If you don’t want to make an annual commitment, think about this: Make that payment just once and you’ll cut seven months off your payments and save more than $8,000 in interest. And when you decide to sell, you’ll have more equity.
2. If You’re Planning to Sell
Invest it in staging, and you may be surprised by how quickly your home gets plucked from the market.
“Staging lets prospective buyers see the space as their own, instead of as belonging to the people who currently live there,” said Ashley Lewkowicz, owner of Ashley Kay Design in Bucks County, Pa.
“A home that’s not staged can sit on the market for six months or more,” she added. “A home I recently staged sold in less than two.”
Not only is a faster sale better for your bank account in terms of saved mortgage payments and utility bills, but a drawn-out listing can cause a home’s price to wilt. That makes those throw pillows, decorative bath salts, and rented furniture way worth the investment.
For a large, suburban home in a major metro area, staging can cost about $2,000 upfront, and then about $500 per month for furniture and accessory rentals, according to Lewkowicz. But a faster sale at a higher price can definitely more than double your money over the course of the sales process.
And most staging can be accomplished with simple little touches.

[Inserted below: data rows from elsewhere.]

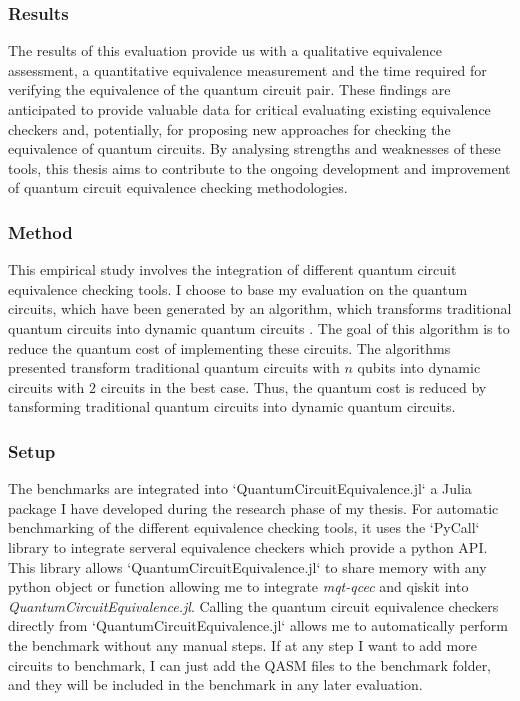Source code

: \documentclass[11pt]{article}
\theoremstyle{definition}
\theoremstyle{definition}
\begin{document}
\subsubsection{Results}
\label{sec:org54cf13f}
The results of this evaluation provide us with a qualitative equivalence
assessment, a quantitative equivalence measurement and the time required
for verifying the equivalence of the quantum circuit pair. These findings
are anticipated to provide valuable data for critical evaluating existing
equivalence checkers and, potentially, for proposing new approaches for
checking the equivalence of quantum circuits. By analysing strengths and
weaknesses of these tools, this thesis aims to contribute to the ongoing
development and improvement of quantum circuit equivalence checking
methodologies.


\subsubsection{Method}
\label{sec:org288613f}
This empirical study involves the integration of different quantum circuit
equivalence checking tools.
I choose to base my evaluation on the quantum circuits, which have been
generated by an algorithm, which transforms traditional quantum circuits into
dynamic quantum circuits \cite{koleExtendingDesignSpace2023}. The goal of
this algorithm is to reduce the quantum cost of implementing these circuits.
The algorithms presented transform traditional quantum circuits with \(n\)
qubits into dynamic circuits with \(2\) circuits in the best case. Thus, the
quantum cost is reduced by tansforming traditional quantum circuits into
dynamic quantum circuits.


\subsubsection{Setup}
\label{sec:orgbdae092}

The benchmarks are integrated into `QuantumCircuitEquivalence.jl` a Julia
package I have developed during the research phase of my thesis. For
automatic benchmarking of the different equivalence checking tools, it uses
the `PyCall` library to integrate serveral equivalence checkers which provide a
python API. This library allows `QuantumCircuitEquivalence.jl` to share
memory with any python object or function allowing me to integrate
\emph{mqt-qcec} and qiskit into \emph{QuantumCircuitEquivalence.jl}. Calling the
quantum circuit equivalence checkers directly from
`QuantumCircuitEquivalence.jl` allows me to automatically perform the
 benchmark without any manual steps. If at any step I want to add more
 circuits to benchmark, I can just add the QASM files to the benchmark
 folder, and they will be included in the benchmark in any later evaluation.
\end{document}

Who knew your home could be your own personal ATM? For many DIYers, putting that $3,000 tax return into small home improvements can result in getting far more than their investment out of the house later.
A new steel front door costs about $250, but can add about $1,500 when you sell.
New wood flooring costs about $1,770, but is worth $5,000 when you sell.
Even new insulation, which costs about $700, can recoup about $2,000 at sale.
If you’re willing to scope materials yourself and put in a little elbow grease, your tax return can fund a renovation for you to enjoy now and reap the financial benefits later.